Ross stared silently at the boy. How was it possible that he was losing this argument? He took a swallow of cognac.
“People who marry should love each other,” he said quietly, looking down into his glass. “And your mother doesn’t love me.”
“Oh yes, she does! She said so.”
His eyes snapped up, and his heart lurched into his throat so hard that he winced. “She did? When?”
“She told Alice so. That she loves you.” He repeated slowly, as if reciting a school lesson, “More than she’s loved any man in her life.” Then he added quickly, and rather territorially, “But she didn’t mean more than me, you know.”
“Of course not.” He fought back a silly grin as his chest warmed. Grace loved him. He could barely believe it.
“And you love her, right?”
He couldn’t put voice to the emotions swirling inside him, not when he couldn’t do anything about them. “Everyone loves your mother,” he dodged.
“So you can be married, and we’ll all live here, and I won’t have to go away to school!” Once more beaming with happiness, Ethan began to swing his legs excitedly in the air.
Ross shook his head. “Your mother and I are too different to be happy together.”
“I know.” He took a swallow of his drink, then made a scrunched up face at the taste. “You’re a man, and she’s my mother.” He sighed as he put the unwanted drink down on the little side table. “Mrs. Alice says men and women are as different as cats and horses.”
Ross suspected that Ethan had been spending far too much time eavesdropping on Alice Walters for his own good. “It isn’t that.” He leaned forward, elbows on knees and holding the glass between his hands. “We’re different in other ways.”
The boy frowned. “How?”
“I’m going to be an ambassador,” he admitted, hitting at the heart of the dilemma. “And I can’t be married to your mother and be an ambassador.”
Ross hesitated. Because ambassadors cannot marry fishermen’s widows…But to put voice to that made him sound like an elitist arse. “I just can’t.”
It was Ethan’s turn to blink at him with bewilderment. “But you’re already an earl. Isn’t that good enough for you?”
Ross stared at him, skinned raw by that innocent question.
A soft knock sounded at the door, and Wilkins appeared in the doorway. “James Eady is waiting in the hall, my lord.”
Thank God.
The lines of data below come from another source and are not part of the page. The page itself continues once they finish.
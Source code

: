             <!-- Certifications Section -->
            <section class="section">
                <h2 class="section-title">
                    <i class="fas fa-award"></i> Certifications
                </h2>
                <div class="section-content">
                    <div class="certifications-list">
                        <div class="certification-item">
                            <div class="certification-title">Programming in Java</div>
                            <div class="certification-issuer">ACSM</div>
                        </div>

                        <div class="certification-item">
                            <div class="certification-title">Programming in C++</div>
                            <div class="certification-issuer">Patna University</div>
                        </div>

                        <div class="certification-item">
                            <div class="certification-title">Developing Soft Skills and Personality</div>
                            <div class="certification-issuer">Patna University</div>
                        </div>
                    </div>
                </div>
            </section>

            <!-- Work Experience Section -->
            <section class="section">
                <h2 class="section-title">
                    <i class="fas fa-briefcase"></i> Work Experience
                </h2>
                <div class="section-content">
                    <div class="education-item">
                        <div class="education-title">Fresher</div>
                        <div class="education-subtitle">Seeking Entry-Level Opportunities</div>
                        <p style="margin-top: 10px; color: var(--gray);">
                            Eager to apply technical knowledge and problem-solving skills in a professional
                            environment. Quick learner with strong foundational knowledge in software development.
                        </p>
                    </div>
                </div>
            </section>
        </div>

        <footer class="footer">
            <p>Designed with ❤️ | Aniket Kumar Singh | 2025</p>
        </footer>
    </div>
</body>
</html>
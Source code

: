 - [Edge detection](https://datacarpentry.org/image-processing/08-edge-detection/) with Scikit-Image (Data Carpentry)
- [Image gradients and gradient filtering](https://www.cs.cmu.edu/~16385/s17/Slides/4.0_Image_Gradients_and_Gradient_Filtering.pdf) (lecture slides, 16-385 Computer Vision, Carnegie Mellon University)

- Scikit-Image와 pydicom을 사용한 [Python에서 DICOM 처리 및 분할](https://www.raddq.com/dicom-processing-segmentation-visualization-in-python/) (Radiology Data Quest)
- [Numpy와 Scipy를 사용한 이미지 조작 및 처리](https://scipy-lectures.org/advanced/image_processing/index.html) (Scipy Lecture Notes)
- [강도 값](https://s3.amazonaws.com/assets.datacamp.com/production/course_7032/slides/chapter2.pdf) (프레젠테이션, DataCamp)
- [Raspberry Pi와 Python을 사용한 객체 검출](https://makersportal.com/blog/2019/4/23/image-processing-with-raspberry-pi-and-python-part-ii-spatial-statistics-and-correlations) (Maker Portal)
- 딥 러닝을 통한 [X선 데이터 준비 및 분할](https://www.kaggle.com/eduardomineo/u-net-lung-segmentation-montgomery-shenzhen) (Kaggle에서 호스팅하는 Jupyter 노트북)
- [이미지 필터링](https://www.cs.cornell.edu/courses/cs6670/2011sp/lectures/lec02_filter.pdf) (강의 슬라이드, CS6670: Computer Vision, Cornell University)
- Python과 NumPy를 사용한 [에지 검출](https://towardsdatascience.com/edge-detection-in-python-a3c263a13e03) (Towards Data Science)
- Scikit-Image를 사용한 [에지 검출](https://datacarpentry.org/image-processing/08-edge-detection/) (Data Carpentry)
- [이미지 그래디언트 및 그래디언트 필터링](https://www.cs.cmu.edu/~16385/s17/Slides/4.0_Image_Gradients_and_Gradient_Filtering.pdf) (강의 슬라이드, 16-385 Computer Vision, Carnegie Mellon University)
Grateful to the butler for interrupting a conversation Ross had lost all control over, he tossed back the last of the brandy and set the glass aside, then pushed himself out of the chair before the lad could ensnare him further. And make him feel like an even bigger arse.
“You have a brilliant career ahead of you in parliament, Ethan,” he mumbled to the boy as he crossed to his desk. “Wilkins, would you please show Master Ethan upstairs and introduce him to Hodges? I think a bath and change of clothes for both of us are in order.” He smiled at the boy. “So we can venture out as two bachelor men on the town.”
Excitement glowed on Ethan’s face. “Honest?”
Ross winked at him. “Tell Hodges I said to shave you with the off side of the razor.”
The boy laughed, then bounced out of the study in Wilkins’s wake. He stopped suddenly in the doorway and looked back.
“When you marry my mother,” he asked quickly in afterthought, “you won’t send me away to school, will you?”
Ross’s throat tightened with sudden emotion. “Never.”
After Ethan left, Ross stood there for several moments, staring after the boy and taking deep breaths to steady himself.
Marrying Grace wasn’t as easy as Ethan made it out to be, damn it. It was far more complicated than simply having enough bedrooms and loving each other, far more problematic than learning to be content with what he already possessed as a peer.
He blew out a harsh breath and sank into this desk chair. He reached for a piece of linen stationery and ink well. “Eady, come in.”
The young groom twisted his tweed cap nervously in his hands as he nervously entered the room. When he saw Ross, he tugged at his forelock in courtesy. “Your lordship.”
Ross cast a quick glance at him as he dipped his steel pen into the ink. “Didn’t you used to be a jockey in the Ealing races?”
He frowned, puzzled at that question. “Yes, sir.”
“Good. That makes you the fastest rider among my grooms.”
Repeatedly dipping the steel stick as he wrote, Ross penned a quick message to Grace to let her know that Ethan was safe and with him in London, that he would bring the boy home to her himself as soon as he could. And not to worry.
He grimaced at that last as he signed the missive, then blotted it. Of course she would worry. The boy could be surrounded by guards in the Tower, and she would worry every second until she could see him again.
“I need you to deliver this message.” He folded it, then held the wax stick in the candle flame until a drop fell onto the paper to seal it closed. He pressed his mark into the wax, then waved the paper to quickly harden the seal. “And leave tonight.”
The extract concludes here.